So we created this holiday box program.  Each box is a collaboration between YARDY WORLD and six different artists, chefs, and makers who come from different cultural and activism backgrounds.  The boxes were designed so that people can sit down with their pods or their chosen family right where they are, or even perhaps take the box wherever they’re celebrating.

We’re focusing on having the holidays mean more diversity and more inclusion.  How do we make sure that we’re always rethinking what holidays can mean for people who have different perspectives?  We’re thinking about what we can do to lift each other up, and also provide more perspective on the fact that a lot of our traditions leave other cultures and individuals out.  

 

Who are some of the folx in your chosen family? 

DeVonn: I think that my community and my chosen family are people who also understand that they bring a diversity of expertise and perspective to our relationships and that we build together through the fact that we don’t see things in the same way.  For me, that’s what a chosen family should be and has been for me as I’ve learned how to navigate the food landscape with regards to art and culture.

 

 

Do you typically dress up when hosting a YARDY WORLD event? What do you usually wear?

DeVonn: For YARDY events I’m all about getting dressed up.  I feel like if there’s any excuse to get dressed up at any point throughout the day, I’m probably going to do it.  Specifically for the holidays I really like to be expressive and wear bold colors.  I love an oversized pant or a big, crazy, printed jacket.  I’m getting into wearing more accessories and jewelry.  I got my ears pierced so I can wear a good dangle earring now which feels really fun and fab.  I also really love to dye my hair.  I feel like hair is a really great way to be experimental and creative and to express who you are.  I might go with an emerald green this year for the holidays, to keep it festive and weird.

 

DeVonn serves up Torched Banana Cake for friends, Gabby Ramos & Sekou Hayes.

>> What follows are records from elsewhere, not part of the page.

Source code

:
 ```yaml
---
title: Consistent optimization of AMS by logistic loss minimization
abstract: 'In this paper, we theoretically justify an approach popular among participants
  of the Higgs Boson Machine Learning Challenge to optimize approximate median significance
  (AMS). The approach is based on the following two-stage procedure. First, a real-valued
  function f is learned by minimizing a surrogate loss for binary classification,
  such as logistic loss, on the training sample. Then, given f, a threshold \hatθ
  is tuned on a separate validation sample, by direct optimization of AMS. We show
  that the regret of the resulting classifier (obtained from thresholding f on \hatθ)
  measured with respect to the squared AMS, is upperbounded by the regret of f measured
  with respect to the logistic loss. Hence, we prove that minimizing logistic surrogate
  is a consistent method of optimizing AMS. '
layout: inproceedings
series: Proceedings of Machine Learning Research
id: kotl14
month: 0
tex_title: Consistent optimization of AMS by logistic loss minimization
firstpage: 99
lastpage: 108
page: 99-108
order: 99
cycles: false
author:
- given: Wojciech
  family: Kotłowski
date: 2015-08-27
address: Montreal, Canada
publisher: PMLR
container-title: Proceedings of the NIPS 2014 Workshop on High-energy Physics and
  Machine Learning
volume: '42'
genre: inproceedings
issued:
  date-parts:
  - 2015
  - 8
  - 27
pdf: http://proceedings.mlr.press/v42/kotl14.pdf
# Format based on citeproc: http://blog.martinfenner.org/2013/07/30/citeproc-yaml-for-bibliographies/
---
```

DeVonn’s Recipe for Torched Banana Cake


Ingredients

For the Caramel

¼ cup       unsalted butter

⅓ cup       light brown sugar

        4        bananas, sliced lengthwise

¼ tsp        kosher salt

 

For the Cake 

1½ cups   all-purpose flour

⅓ cup       almond meal

1½ tsp      baking powder 

¾ tsp        kosher salt 

½ cup       grapeseed oil 

1 cup         granulated sugar 

2 tsp          pure vanilla extract

       1          large egg

       1          large egg yolk

1 cup         coconut milk 

 


Directions 

Preheat the oven to 350° F.

Melt butter in a medium saucepan over medium heat. Add brown sugar and salt → cook until dissolved, stirring occasionally. 

Remove from heat and add to the springform pan.  Press the bananas into the caramel. Set aside.

Combine dry ingredients.  Set aside. 

Combine wet ingredients → add the egg and yolk.  Whisk until smooth.  Combine with coconut milk. 

Add the dry ingredients to the wet.  Gently fold to combine.  Do not over mix.

Add mix over the banana. 

Bake for 35 to 40 minutes, rotating at the halfway point.  Cool for 5 mins before releasing from springform. 

Let cool until the caramel sets a bit, about 20 minutes.  Add granulated sugar in a light even layer to the top and brulee with a torch. 

Finish with Flaky salt.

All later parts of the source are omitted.